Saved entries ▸
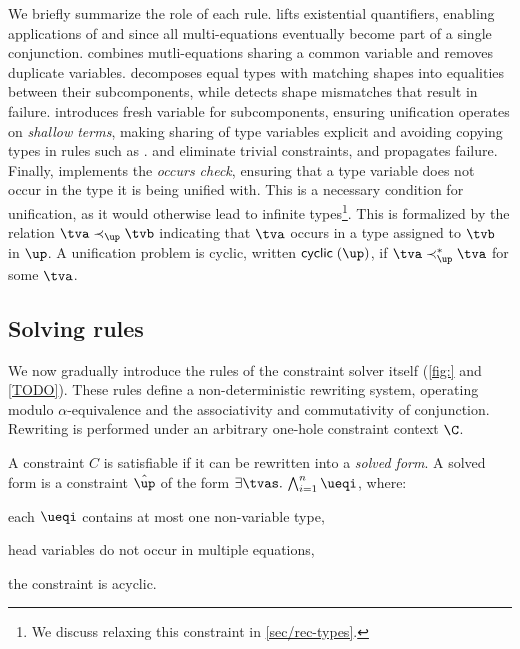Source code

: \documentclass[acmsmall,screen,nonacm,review]{acmart}
\begin{document}
We briefly summarize the role of each rule.  lifts existential
quantifiers, enabling applications of  and  since
all multi-equations eventually become part of a single conjunction.
 combines mutli-equations sharing a common variable and
 removes duplicate variables.  decomposes equal
types with matching shapes into equalities between their subcomponents, while
 detects shape mismatches that result in failure. 
introduces fresh variable for subcomponents, ensuring unification operates on
\emph{shallow terms}, making sharing of type variables explicit and avoiding
copying types in rules such as .  and
 eliminate trivial constraints, and  propagates
failure.
%
Finally,  implements the \emph{occurs check}, ensuring that a
type variable does not occur in the type it is being unified with. This is a
necessary condition for unification, as it would otherwise lead to infinite
types\footnote{We discuss relaxing this constraint in \cref{sec/rec-types}.}.
This is formalized by the relation $\tv \prec_\up \tvb$ indicating that $\tv$
occurs in a type assigned to $\tvb$ in $\up$. A unification problem is cyclic,
written $\cyclic \up$, if $\tv \prec_\up^* \tv$ for some $\tv$.

\subsection{Solving rules}


We now gradually introduce the rules of the constraint solver itself (\cref{fig:}
and \cref{TODO}).
These rules define a non-deterministic rewriting
system, operating modulo $\alpha$-equivalence and the associativity and
commutativity of conjunction. Rewriting is performed under an arbitrary
one-hole constraint context $\C$.

A constraint $C$ is satisfiable if it can be rewritten into a \emph{solved
form}. A solved form is a constraint $\hat\up$ of the form $\cexists \tvs \cAnd
\iton \ueqi$, where:
\begin{enumerate*}
  \item each $\ueqi$ contains at most one non-variable type,
  \item head variables do not occur in multiple equations,
  \item the constraint is acyclic.
\end{enumerate*}
\end{document}
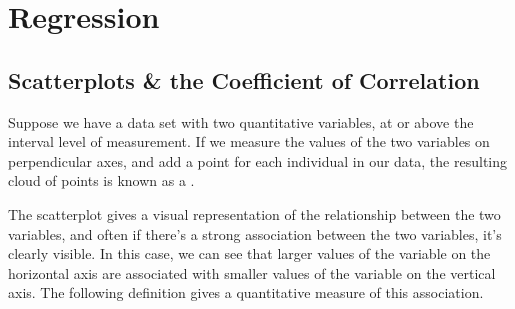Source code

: \pagestyle{headings}
\chapter{Regression} \label{chp 6}

\section{Scatterplots \& the Coefficient of Correlation}

Suppose we have a data set with two quantitative variables, at or above the interval level of measurement. If we measure the values of the two variables on perpendicular axes, and add a point for each individual in our data, the resulting cloud of points is known as a .

\begin{center}
\end{center}

The scatterplot gives a visual representation of the relationship between the two variables, and often if there's a strong association between the two variables, it's clearly visible. In this case, we can see that larger values of the variable on the horizontal axis are associated with smaller values of the variable on the vertical axis. The following definition gives a quantitative measure of this association.


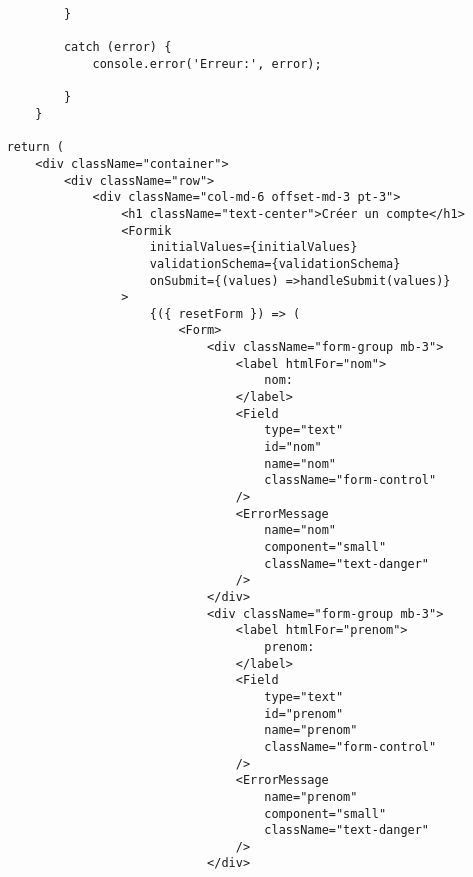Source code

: \documentclass[10pt,a4paper]{article}
\begin{document}
\begin{verbatim}
            }
            
            catch (error) {
                console.error('Erreur:', error);
                
            }
        }

    return (
        <div className="container">
            <div className="row">
                <div className="col-md-6 offset-md-3 pt-3">
                    <h1 className="text-center">Créer un compte</h1>
                    <Formik
                        initialValues={initialValues}
                        validationSchema={validationSchema}
                        onSubmit={(values) =>handleSubmit(values)}
                    >
                        {({ resetForm }) => (
                            <Form>
                                <div className="form-group mb-3">
                                    <label htmlFor="nom">
                                        nom:
                                    </label>
                                    <Field
                                        type="text"
                                        id="nom"
                                        name="nom"
                                        className="form-control"
                                    />
                                    <ErrorMessage
                                        name="nom"
                                        component="small"
                                        className="text-danger"
                                    />
                                </div>
                                <div className="form-group mb-3">
                                    <label htmlFor="prenom">
                                        prenom:
                                    </label>
                                    <Field
                                        type="text"
                                        id="prenom"
                                        name="prenom"
                                        className="form-control"
                                    />
                                    <ErrorMessage
                                        name="prenom"
                                        component="small"
                                        className="text-danger"
                                    />
                                </div>
                                

\end{verbatim}
\end{document}
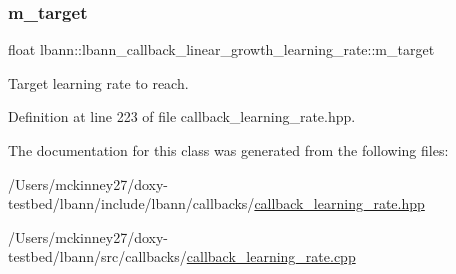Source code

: \subsubsection{\texorpdfstring{m\+\_\+target}{m\_target}}
{\footnotesize\ttfamily float lbann\+::lbann\+\_\+callback\+\_\+linear\+\_\+growth\+\_\+learning\+\_\+rate\+::m\+\_\+target\hspace{0.3cm}{\ttfamily [private]}}



Target learning rate to reach. 



Definition at line 223 of file callback\+\_\+learning\+\_\+rate.\+hpp.



The documentation for this class was generated from the following files\+:\begin{DoxyCompactItemize}
\item 
/\+Users/mckinney27/doxy-\/testbed/lbann/include/lbann/callbacks/\hyperlink{callback__learning__rate_8hpp}{callback\+\_\+learning\+\_\+rate.\+hpp}\item 
/\+Users/mckinney27/doxy-\/testbed/lbann/src/callbacks/\hyperlink{callback__learning__rate_8cpp}{callback\+\_\+learning\+\_\+rate.\+cpp}\end{DoxyCompactItemize}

What is needed ▸
Give back all of the data exactly, but not the pictures.

Answer box ▸
Source code

: \documentclass[acmsmall,screen,nonacm,review]{acmart}
\begin{document}
We briefly summarize the role of each rule.  lifts existential
quantifiers, enabling applications of  and  since
all multi-equations eventually become part of a single conjunction.
 combines mutli-equations sharing a common variable and
 removes duplicate variables.  decomposes equal
types with matching shapes into equalities between their subcomponents, while
 detects shape mismatches that result in failure. 
introduces fresh variable for subcomponents, ensuring unification operates on
\emph{shallow terms}, making sharing of type variables explicit and avoiding
copying types in rules such as .  and
 eliminate trivial constraints, and  propagates
failure.
%
Finally,  implements the \emph{occurs check}, ensuring that a
type variable does not occur in the type it is being unified with. This is a
necessary condition for unification, as it would otherwise lead to infinite
types\footnote{We discuss relaxing this constraint in \cref{sec/rec-types}.}.
This is formalized by the relation $\tv \prec_\up \tvb$ indicating that $\tv$
occurs in a type assigned to $\tvb$ in $\up$. A unification problem is cyclic,
written $\cyclic \up$, if $\tv \prec_\up^* \tv$ for some $\tv$.

\subsection{Solving rules}


We now gradually introduce the rules of the constraint solver itself (\cref{fig:}
and \cref{TODO}).
These rules define a non-deterministic rewriting
system, operating modulo $\alpha$-equivalence and the associativity and
commutativity of conjunction. Rewriting is performed under an arbitrary
one-hole constraint context $\C$.

A constraint $C$ is satisfiable if it can be rewritten into a \emph{solved
form}. A solved form is a constraint $\hat\up$ of the form $\cexists \tvs \cAnd
\iton \ueqi$, where:
\begin{enumerate*}
  \item each $\ueqi$ contains at most one non-variable type,
  \item head variables do not occur in multiple equations,
  \item the constraint is acyclic.
\end{enumerate*}
\end{document}
Source code

: \pagestyle{headings}
\chapter{Regression} \label{chp 6}

\section{Scatterplots \& the Coefficient of Correlation}

Suppose we have a data set with two quantitative variables, at or above the interval level of measurement. If we measure the values of the two variables on perpendicular axes, and add a point for each individual in our data, the resulting cloud of points is known as a .

\begin{center}
\end{center}

The scatterplot gives a visual representation of the relationship between the two variables, and often if there's a strong association between the two variables, it's clearly visible. In this case, we can see that larger values of the variable on the horizontal axis are associated with smaller values of the variable on the vertical axis. The following definition gives a quantitative measure of this association.


Source code

: \documentclass[10pt,a4paper]{article}
\begin{document}
\begin{verbatim}
            }
            
            catch (error) {
                console.error('Erreur:', error);
                
            }
        }

    return (
        <div className="container">
            <div className="row">
                <div className="col-md-6 offset-md-3 pt-3">
                    <h1 className="text-center">Créer un compte</h1>
                    <Formik
                        initialValues={initialValues}
                        validationSchema={validationSchema}
                        onSubmit={(values) =>handleSubmit(values)}
                    >
                        {({ resetForm }) => (
                            <Form>
                                <div className="form-group mb-3">
                                    <label htmlFor="nom">
                                        nom:
                                    </label>
                                    <Field
                                        type="text"
                                        id="nom"
                                        name="nom"
                                        className="form-control"
                                    />
                                    <ErrorMessage
                                        name="nom"
                                        component="small"
                                        className="text-danger"
                                    />
                                </div>
                                <div className="form-group mb-3">
                                    <label htmlFor="prenom">
                                        prenom:
                                    </label>
                                    <Field
                                        type="text"
                                        id="prenom"
                                        name="prenom"
                                        className="form-control"
                                    />
                                    <ErrorMessage
                                        name="prenom"
                                        component="small"
                                        className="text-danger"
                                    />
                                </div>
                                

\end{verbatim}
\end{document}
Source code

: \subsubsection{\texorpdfstring{m\+\_\+target}{m\_target}}
{\footnotesize\ttfamily float lbann\+::lbann\+\_\+callback\+\_\+linear\+\_\+growth\+\_\+learning\+\_\+rate\+::m\+\_\+target\hspace{0.3cm}{\ttfamily [private]}}



Target learning rate to reach. 



Definition at line 223 of file callback\+\_\+learning\+\_\+rate.\+hpp.



The documentation for this class was generated from the following files\+:\begin{DoxyCompactItemize}
\item 
/\+Users/mckinney27/doxy-\/testbed/lbann/include/lbann/callbacks/\hyperlink{callback__learning__rate_8hpp}{callback\+\_\+learning\+\_\+rate.\+hpp}\item 
/\+Users/mckinney27/doxy-\/testbed/lbann/src/callbacks/\hyperlink{callback__learning__rate_8cpp}{callback\+\_\+learning\+\_\+rate.\+cpp}\end{DoxyCompactItemize}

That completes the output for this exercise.